:: Source material

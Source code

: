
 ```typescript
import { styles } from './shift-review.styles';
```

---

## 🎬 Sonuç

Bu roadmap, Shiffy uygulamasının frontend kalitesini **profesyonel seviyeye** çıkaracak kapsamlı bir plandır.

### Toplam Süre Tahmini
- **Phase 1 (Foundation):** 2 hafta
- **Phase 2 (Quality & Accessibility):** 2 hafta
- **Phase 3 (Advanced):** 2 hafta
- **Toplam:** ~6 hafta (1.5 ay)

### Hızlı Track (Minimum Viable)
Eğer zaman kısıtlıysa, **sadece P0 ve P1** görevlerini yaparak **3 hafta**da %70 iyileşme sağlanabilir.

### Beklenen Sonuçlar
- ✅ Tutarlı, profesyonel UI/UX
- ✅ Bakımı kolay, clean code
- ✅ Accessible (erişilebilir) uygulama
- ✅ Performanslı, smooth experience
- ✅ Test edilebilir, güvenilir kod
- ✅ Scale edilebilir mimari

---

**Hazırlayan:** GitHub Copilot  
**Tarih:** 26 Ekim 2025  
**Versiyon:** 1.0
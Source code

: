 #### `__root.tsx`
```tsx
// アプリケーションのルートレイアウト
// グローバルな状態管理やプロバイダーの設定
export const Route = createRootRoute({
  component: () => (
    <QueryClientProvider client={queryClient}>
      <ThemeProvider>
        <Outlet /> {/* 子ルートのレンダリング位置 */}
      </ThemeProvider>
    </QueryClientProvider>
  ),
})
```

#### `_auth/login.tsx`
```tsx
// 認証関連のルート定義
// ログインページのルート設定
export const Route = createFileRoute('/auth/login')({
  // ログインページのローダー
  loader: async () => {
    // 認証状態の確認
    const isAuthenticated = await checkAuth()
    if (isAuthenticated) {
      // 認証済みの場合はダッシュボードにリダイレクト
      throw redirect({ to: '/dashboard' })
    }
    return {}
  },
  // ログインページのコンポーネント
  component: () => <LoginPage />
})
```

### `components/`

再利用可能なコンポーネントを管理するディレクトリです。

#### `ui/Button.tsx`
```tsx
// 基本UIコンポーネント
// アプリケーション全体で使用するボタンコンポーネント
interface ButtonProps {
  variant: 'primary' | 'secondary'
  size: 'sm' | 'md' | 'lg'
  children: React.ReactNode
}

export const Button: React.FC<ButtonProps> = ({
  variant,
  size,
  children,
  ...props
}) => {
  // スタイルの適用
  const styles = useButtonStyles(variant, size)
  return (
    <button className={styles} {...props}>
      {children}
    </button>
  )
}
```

::::
:: Source material

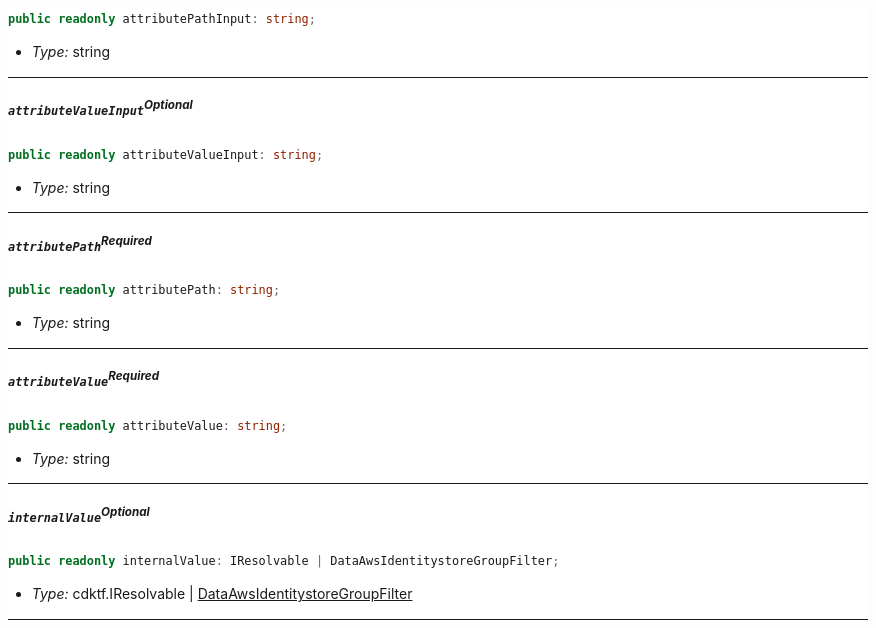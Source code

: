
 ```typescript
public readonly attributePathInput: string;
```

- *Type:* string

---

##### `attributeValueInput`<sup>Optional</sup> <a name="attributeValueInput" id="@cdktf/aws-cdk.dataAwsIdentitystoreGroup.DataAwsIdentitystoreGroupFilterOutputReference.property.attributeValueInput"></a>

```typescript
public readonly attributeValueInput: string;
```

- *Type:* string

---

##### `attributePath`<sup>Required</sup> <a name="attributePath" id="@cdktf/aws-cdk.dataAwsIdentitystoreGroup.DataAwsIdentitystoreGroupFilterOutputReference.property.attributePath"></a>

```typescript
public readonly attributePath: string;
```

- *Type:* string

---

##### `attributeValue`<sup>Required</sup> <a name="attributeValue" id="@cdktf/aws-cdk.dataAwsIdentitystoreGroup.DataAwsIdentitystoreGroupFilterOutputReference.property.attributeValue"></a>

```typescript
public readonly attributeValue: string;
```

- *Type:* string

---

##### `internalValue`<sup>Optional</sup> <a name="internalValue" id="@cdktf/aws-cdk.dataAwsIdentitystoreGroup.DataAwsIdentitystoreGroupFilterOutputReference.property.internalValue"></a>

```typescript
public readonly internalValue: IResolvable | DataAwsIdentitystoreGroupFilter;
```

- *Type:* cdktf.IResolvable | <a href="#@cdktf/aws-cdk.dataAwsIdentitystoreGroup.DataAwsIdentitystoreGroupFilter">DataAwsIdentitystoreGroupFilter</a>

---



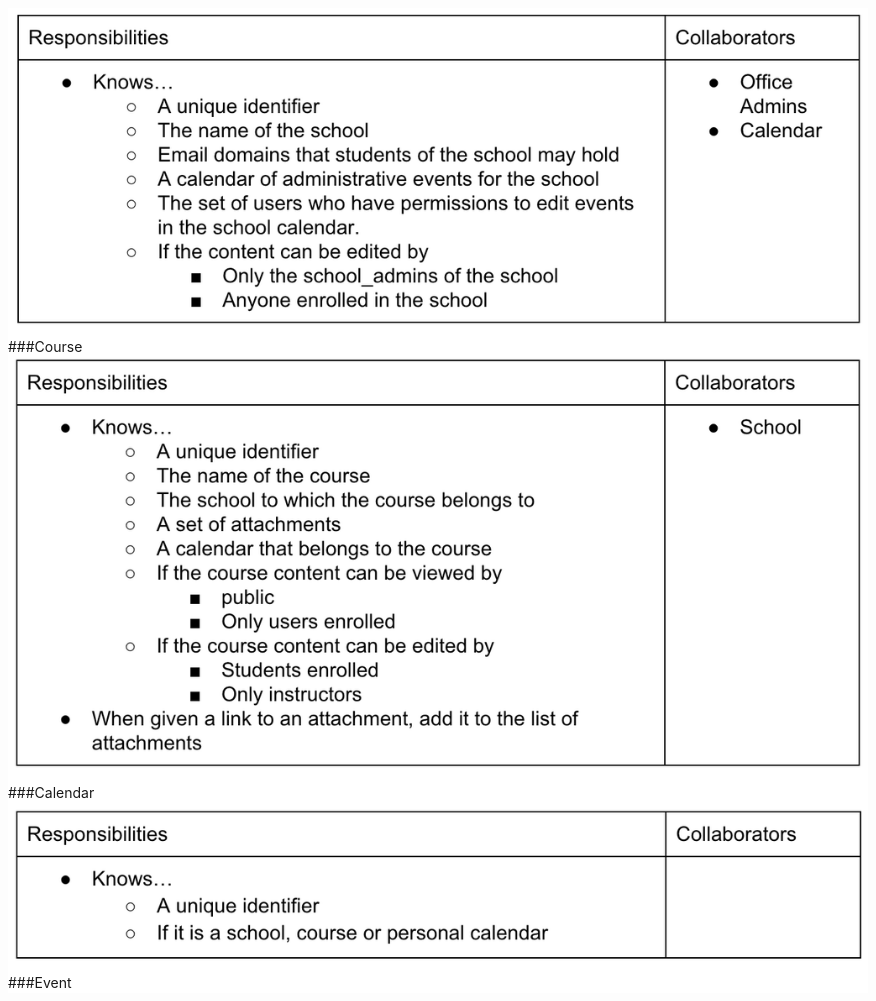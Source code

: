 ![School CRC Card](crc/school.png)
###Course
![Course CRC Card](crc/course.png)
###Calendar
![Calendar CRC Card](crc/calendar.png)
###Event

::::
:: Source material

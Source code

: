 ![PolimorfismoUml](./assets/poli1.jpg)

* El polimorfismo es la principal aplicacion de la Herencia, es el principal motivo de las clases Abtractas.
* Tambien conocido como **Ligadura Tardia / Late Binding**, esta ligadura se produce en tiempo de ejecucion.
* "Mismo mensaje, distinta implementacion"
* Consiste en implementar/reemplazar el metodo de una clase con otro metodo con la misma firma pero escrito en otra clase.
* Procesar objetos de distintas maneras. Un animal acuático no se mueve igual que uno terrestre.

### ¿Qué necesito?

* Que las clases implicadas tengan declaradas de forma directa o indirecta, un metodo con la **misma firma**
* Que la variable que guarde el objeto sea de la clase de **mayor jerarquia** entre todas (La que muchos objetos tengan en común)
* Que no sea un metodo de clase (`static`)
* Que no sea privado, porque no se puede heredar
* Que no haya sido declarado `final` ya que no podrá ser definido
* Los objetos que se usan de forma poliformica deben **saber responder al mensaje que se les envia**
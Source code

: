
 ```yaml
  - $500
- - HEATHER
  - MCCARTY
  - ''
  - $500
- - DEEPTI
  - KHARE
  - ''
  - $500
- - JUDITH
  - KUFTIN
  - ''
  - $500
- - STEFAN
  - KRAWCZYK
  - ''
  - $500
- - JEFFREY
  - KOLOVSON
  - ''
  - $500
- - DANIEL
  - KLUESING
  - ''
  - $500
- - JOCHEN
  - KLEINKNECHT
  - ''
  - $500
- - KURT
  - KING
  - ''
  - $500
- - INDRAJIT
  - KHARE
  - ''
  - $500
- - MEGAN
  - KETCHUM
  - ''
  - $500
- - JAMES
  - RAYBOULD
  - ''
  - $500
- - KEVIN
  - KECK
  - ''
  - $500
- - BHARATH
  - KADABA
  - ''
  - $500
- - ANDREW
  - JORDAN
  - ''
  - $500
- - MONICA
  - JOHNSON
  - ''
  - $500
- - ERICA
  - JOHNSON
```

::::

## Task to carry out:
What lines in the entries above include the string "IResolvable"? Return each one.

## Solution to this exercise:
public readonly internalValue: IResolvable | DataAwsIdentitystoreGroupFilter;
- *Type:* cdktf.IResolvable | <a href="#@cdktf/aws-cdk.dataAwsIdentitystoreGroup.DataAwsIdentitystoreGroupFilter">DataAwsIdentitystoreGroupFilter</a>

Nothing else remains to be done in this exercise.